Falls der frühere BM-Anwalt Croissant an die Bundesrepublik ausgeliefert wird, dürfte es in Paris einen Proteststurm geben.
aus DER SPIEGEL 46/1977

Belagerungszustand vor dem Justizpalast auf der Pariser Seine-Insel. Mannschaftswagen der Polizei sind aufgefahren, Hunderte von Polizisten überwachen die umliegenden Straßen.

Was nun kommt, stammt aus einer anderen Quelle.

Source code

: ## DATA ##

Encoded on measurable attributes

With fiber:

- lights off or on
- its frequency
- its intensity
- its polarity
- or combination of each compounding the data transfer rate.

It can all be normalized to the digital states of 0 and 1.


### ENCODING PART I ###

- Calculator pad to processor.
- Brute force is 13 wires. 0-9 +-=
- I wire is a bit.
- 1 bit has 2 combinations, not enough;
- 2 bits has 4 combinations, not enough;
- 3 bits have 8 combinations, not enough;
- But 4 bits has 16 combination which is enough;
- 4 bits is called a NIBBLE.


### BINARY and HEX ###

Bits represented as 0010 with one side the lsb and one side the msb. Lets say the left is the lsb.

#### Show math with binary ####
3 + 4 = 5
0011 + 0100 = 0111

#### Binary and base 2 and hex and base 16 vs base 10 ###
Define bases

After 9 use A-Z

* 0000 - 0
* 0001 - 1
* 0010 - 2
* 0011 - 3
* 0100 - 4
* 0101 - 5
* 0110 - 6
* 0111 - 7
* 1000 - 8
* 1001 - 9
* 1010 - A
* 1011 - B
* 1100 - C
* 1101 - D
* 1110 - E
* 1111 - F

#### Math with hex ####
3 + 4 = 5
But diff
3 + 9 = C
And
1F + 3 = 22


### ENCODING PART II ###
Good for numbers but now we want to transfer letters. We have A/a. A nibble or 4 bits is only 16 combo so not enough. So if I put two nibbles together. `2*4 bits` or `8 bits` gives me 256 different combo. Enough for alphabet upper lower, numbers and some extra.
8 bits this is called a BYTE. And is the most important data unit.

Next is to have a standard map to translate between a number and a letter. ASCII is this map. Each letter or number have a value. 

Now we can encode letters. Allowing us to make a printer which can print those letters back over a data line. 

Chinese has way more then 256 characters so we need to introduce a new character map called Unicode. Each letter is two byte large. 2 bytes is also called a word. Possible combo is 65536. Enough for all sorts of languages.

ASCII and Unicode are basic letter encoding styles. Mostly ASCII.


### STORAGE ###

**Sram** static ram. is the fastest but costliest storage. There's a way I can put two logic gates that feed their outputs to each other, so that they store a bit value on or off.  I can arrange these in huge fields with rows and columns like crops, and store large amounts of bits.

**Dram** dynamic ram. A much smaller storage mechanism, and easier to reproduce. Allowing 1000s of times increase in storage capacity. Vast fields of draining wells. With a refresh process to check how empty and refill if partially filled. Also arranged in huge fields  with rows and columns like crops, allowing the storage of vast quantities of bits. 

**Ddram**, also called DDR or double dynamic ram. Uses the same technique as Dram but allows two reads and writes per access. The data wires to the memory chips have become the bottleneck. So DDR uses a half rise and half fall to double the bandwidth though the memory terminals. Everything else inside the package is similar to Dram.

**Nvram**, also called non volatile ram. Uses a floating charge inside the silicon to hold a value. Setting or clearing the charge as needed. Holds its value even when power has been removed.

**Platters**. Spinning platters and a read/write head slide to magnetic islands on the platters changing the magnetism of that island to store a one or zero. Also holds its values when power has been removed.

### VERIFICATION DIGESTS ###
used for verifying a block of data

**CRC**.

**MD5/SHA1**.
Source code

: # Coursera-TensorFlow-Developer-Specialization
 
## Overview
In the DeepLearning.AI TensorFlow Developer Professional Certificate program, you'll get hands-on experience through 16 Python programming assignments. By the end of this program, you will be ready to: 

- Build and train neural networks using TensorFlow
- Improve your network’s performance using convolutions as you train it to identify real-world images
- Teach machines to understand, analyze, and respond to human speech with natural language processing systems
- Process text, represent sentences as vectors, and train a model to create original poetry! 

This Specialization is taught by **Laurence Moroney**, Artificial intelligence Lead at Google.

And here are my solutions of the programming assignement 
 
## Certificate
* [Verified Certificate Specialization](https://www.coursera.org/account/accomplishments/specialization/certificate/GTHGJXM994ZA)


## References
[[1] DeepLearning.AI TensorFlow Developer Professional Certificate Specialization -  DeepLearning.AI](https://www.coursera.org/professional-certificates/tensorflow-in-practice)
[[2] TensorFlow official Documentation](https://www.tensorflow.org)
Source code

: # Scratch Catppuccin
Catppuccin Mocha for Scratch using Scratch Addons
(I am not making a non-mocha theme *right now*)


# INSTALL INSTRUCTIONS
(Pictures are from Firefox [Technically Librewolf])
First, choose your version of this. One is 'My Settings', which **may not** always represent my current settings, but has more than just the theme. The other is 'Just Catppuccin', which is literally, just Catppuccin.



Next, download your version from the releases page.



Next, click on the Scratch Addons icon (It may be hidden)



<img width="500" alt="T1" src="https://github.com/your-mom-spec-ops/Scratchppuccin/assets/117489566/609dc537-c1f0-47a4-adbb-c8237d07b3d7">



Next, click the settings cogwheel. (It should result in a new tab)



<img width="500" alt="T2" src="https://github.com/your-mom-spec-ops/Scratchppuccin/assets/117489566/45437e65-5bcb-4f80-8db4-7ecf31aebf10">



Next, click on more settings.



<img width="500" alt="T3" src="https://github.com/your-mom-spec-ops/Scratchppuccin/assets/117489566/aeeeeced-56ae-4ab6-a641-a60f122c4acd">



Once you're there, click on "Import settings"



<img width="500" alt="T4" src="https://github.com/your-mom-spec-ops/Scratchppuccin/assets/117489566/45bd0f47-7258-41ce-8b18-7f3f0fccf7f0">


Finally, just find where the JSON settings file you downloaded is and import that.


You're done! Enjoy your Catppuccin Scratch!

Drinnen, vor der Anklage-Kammer des Cour d"Appel, waren die Parteien aufmarschiert, deren Streit Frankreich von Woche zu Woche stärker erhitzt:

Auf der einen Seite der frühere BM-Anwalt und Justizflüchtling Klaus Croissant, umrahmt von einer Phalanx linker Anwälte aus halb Europa, die hektisch bemüht waren, den angeblichen Widerstandskämpfer Croissant auch weiterhin vor den Klauen des Bonner Staates zu retten.

Auf der anderen Seite der französische Staat, vertreten diesmal nicht nur, wie in den bisherigen drei Sitzungen, durch den Staatsanwalt Pierre Franck, sondern überraschend auch durch Paul-Andre Sadon, als »Procureur Général de la Cour d"Appel de Paris« der oberste Ankläger.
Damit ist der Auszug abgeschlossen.